Evaluation of the Air Oxygen Enrichment Effects on Combustion and Emissions of Natural Gas/Diesel Dual-Fuel Engines at Various Loads and Pilot Fuel Quantities

Abstract

The use of natural gas (NG) as supplement of the normal diesel fuel in compression ignition (CI) environments (Natural Gas/Diesel Dual-Fuel, NG/DDF), seems to present an answer towards reducing soot or particulate matter (PM) and nitrogen oxides (NOx) emissions in existing and future diesel engine vehicles. The benefits for the environment can be even higher, as recently NG quality gas can be produced from biomass (bio-methane or bio-CNG or ‘green gas’).

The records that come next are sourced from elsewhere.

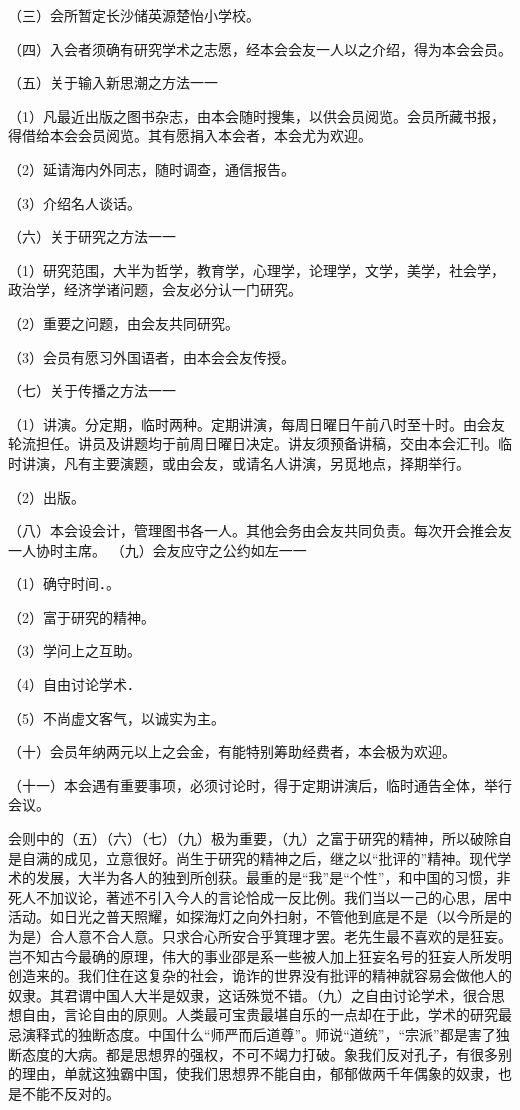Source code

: （三）会所暂定长沙储英源楚怡小学校。

（四）入会者须确有研究学术之志愿，经本会会友一人以之介绍，得为本会会员。

（五）关于输入新思潮之方法一一

（1）凡最近出版之图书杂志，由本会随时搜集，以供会员阅览。会员所藏书报，得借给本会会员阅览。其有愿捐入本会者，本会尤为欢迎。

（2）延请海内外同志，随时调查，通信报告。

（3）介绍名人谈话。

（六）关于研究之方法一一

（1）研究范围，大半为哲学，教育学，心理学，论理学，文学，美学，社会学，政治学，经济学诸问题，会友必分认一门研究。

（2）重要之问题，由会友共同研究。

（3）会员有愿习外国语者，由本会会友传授。

（七）关于传播之方法一一

（1）讲演。分定期，临时两种。定期讲演，每周日曜日午前八时至十时。由会友轮流担任。讲员及讲题均于前周日曜日决定。讲友须预备讲稿，交由本会汇刊。临时讲演，凡有主要演题，或由会友，或请名人讲演，另觅地点，择期举行。

（2）出版。

 （八）本会设会计，管理图书各一人。其他会务由会友共同负责。每次开会推会友一人协时主席。 
（九）会友应守之公约如左一一

（1）确守时间．。

（2）富于研究的精神。

（3）学问上之互助。

（4）自由讨论学术．

（5）不尚虚文客气，以诚实为主。

（十）会员年纳两元以上之会金，有能特别筹助经费者，本会极为欢迎。

（十一）本会遇有重要事项，必须讨论时，得于定期讲演后，临时通告全体，举行会议。

会则中的（五）（六）（七）（九）极为重要，（九）之富于研究的精神，所以破除自是自满的成见，立意很好。尚生于研究的精神之后，继之以“批评的”精神。现代学术的发展，大半为各人的独到所创获。最重的是“我”是“个性”，和中国的习惯，非死人不加议论，著述不引入今人的言论恰成一反比例。我们当以一己的心思，居中活动。如日光之普天照耀，如探海灯之向外扫射，不管他到底是不是（以今所是的为是）合人意不合人意。只求合心所安合乎箕理才罢。老先生最不喜欢的是狂妄。岂不知古今最确的原理，伟大的事业邵是系一些被人加上狂妄名号的狂妄人所发明创造来的。我们住在这复杂的社会，诡诈的世界没有批评的精神就容易会做他人的奴隶。其君谓中国人大半是奴隶，这话殊觉不错。（九）之自由讨论学术，很合思想自由，言论自由的原则。人类最可宝贵最堪自乐的一点却在于此，学术的研究最忌演释式的独断态度。中国什么“师严而后道尊”。师说“道统”，“宗派”都是害了独断态度的大病。都是思想界的强权，不可不竭力打破。象我们反对孔子，有很多别的理由，单就这独霸中国，使我们思想界不能自由，郁郁做两千年偶象的奴隶，也是不能不反对的。

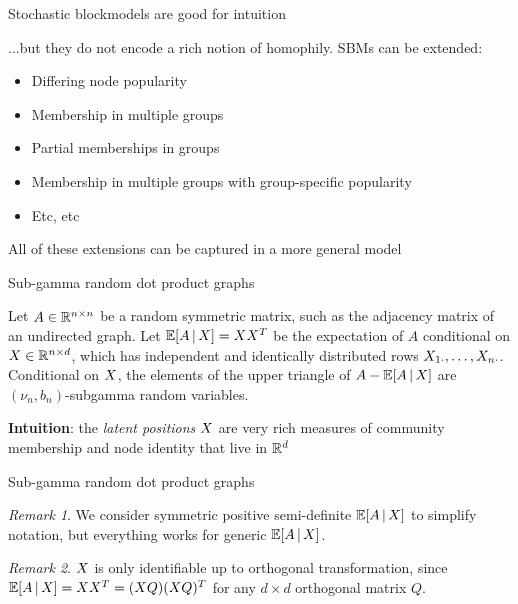\documentclass{beamer}
\theoremstyle{remark}
\newtheorem*{remark}{Remark}
\begin{document}
\begin{frame}{Stochastic blockmodels are good for intuition}

    ...but they do not encode a rich notion of homophily. SBMs can be extended:

    \begin{itemize}
        \item Differing node popularity
        \item Membership in multiple groups
        \item Partial memberships in groups
        \item Membership in multiple groups with group-specific popularity
        \item Etc, etc
    \end{itemize}

    All of these extensions can be captured in a more general model

\end{frame}

\begin{frame}{Sub-gamma random dot product graphs}

    \begin{definition}

        Let $A \in \mathbb{R}^{n \times n}$ be a random symmetric matrix, such as the adjacency matrix of an undirected graph. Let $\E[\X]{A} = \X \X^T$ be the expectation of $A$ conditional on $X \in \mathbb{R}^{n \times d}$, which has independent and identically distributed rows $X_{1 \cdot}, \dots, X_{n \cdot}$. Conditional on $X$, the elements of the upper triangle of $A - \E[\X]{A}$ are $(\nu_n, b_n)$-subgamma random variables.

    \end{definition}

    \textbf{Intuition}: the \emph{latent positions} $X$ are very rich measures of community membership and node identity that live in $\mathbb{R}^d$

\end{frame}

\begin{frame}{Sub-gamma random dot product graphs}

    \begin{remark}
        We consider symmetric positive semi-definite $\E[\X]{A}$ to simplify notation, but everything works for generic $\E[\X]{A}$.
    \end{remark}

    \begin{remark}
        $X$ is only identifiable up to orthogonal transformation, since $\E[\X]{A} = \X \X^T = (\X Q) (\X Q)^T$ for any $d \times d$ orthogonal matrix $Q$.
    \end{remark}

\end{frame}
\end{document}
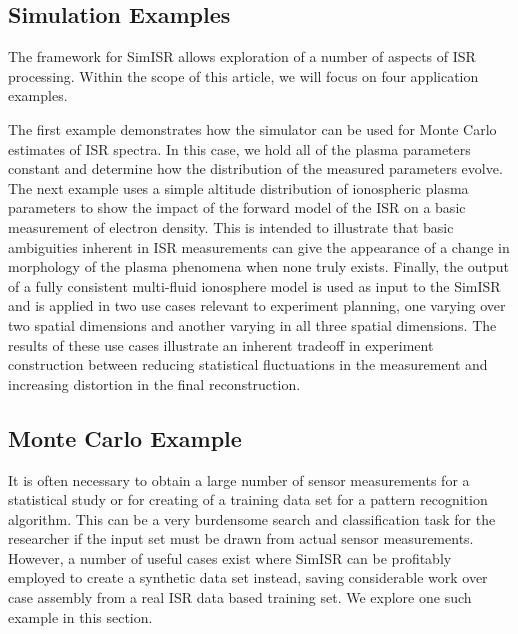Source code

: \documentclass[draft,ras]{agutex}
\begin{document}
\begin{article}


\section{Simulation Examples}
The framework for SimISR allows exploration of a number of aspects of ISR processing. Within the scope of this article, we will focus on four application examples.

The first example demonstrates how the simulator can be used for Monte Carlo estimates of ISR spectra. In this case, we hold all of the plasma parameters constant and determine how the distribution of the measured parameters evolve. The next example uses a simple altitude distribution of ionospheric plasma parameters to show the impact of the forward model of the ISR on a basic measurement of electron density. This is intended to illustrate that basic ambiguities inherent in ISR measurements can give the appearance of a change in morphology of the plasma phenomena when none truly exists. Finally, the output of a fully consistent multi-fluid ionosphere model is used as input to the SimISR and is applied in two use cases relevant to experiment planning, one varying over two spatial dimensions and another varying in all three spatial dimensions. The results of these use cases illustrate an inherent tradeoff in experiment construction between reducing statistical fluctuations in the measurement and increasing distortion in the final reconstruction. 

\subsection{Monte Carlo Example}

It is often necessary to obtain a large number of sensor measurements for a statistical study or for creating of a training data set for a pattern recognition algorithm. This can be a very burdensome search and classification task for the researcher if the input set must be drawn from actual sensor measurements. However, a number of useful cases exist where SimISR can be profitably employed to create a synthetic data set instead, saving considerable work over case assembly from a real ISR data based training set.  We explore one such example in this section.


\end{article}
\end{document}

However, this engine type where the main fuel is the gaseous one and the diesel liquid fuel constitutes the ignition source (pilot), experiences higher specific energy consumption (SEC), carbon monoxide (CO), and unburned hydrocarbons (HC) emissions compared to the conventional (normal) diesel one, with these adverse effects becoming more apparent under partial load operation conditions. Apart from using bio-fuels as pilot fuel, it is anticipated that air oxygen enrichment—addition of oxygen in the intake air—can mitigate (at least partly) the associated negative results, by accelerating the burning rate and reducing the ignition delay. Therefore, the present work strives to investigate the effects of various degrees of oxygen enrichment on the combustion, performance, and emissions of such a NG/DDF engine, operated under various loads and pilot (diesel fuel) quantities. The study is carried out by using an in-house, comprehensive, computational model, which is a two-zone (phenomenological) one. The accuracy of the modeling results are tested by using related experimental data from the literature, acquired in an experimental investigation conducted on a naturally aspirated, light-duty, NG/DDF engine. The computational study is extended to include various pilot fuel quantities, attempting to identify the influence of the examined parameters and witness advantages and disadvantages. The study results demonstrate that the air oxygen enrichment reduces the specific energy consumption and CO emissions, by accelerating the burning rate and reducing the ignition delay (as revealed by the cylinder pressure and rate of heat release diagrams), without impairing seriously the soot and NO emissions. The conclusions of the specific investigation are much useful, particularly if wished to identify the optimum combination of the parameters under examination for improving the overall performance of existing CI engines functioning under natural gas/diesel fuel operating mode.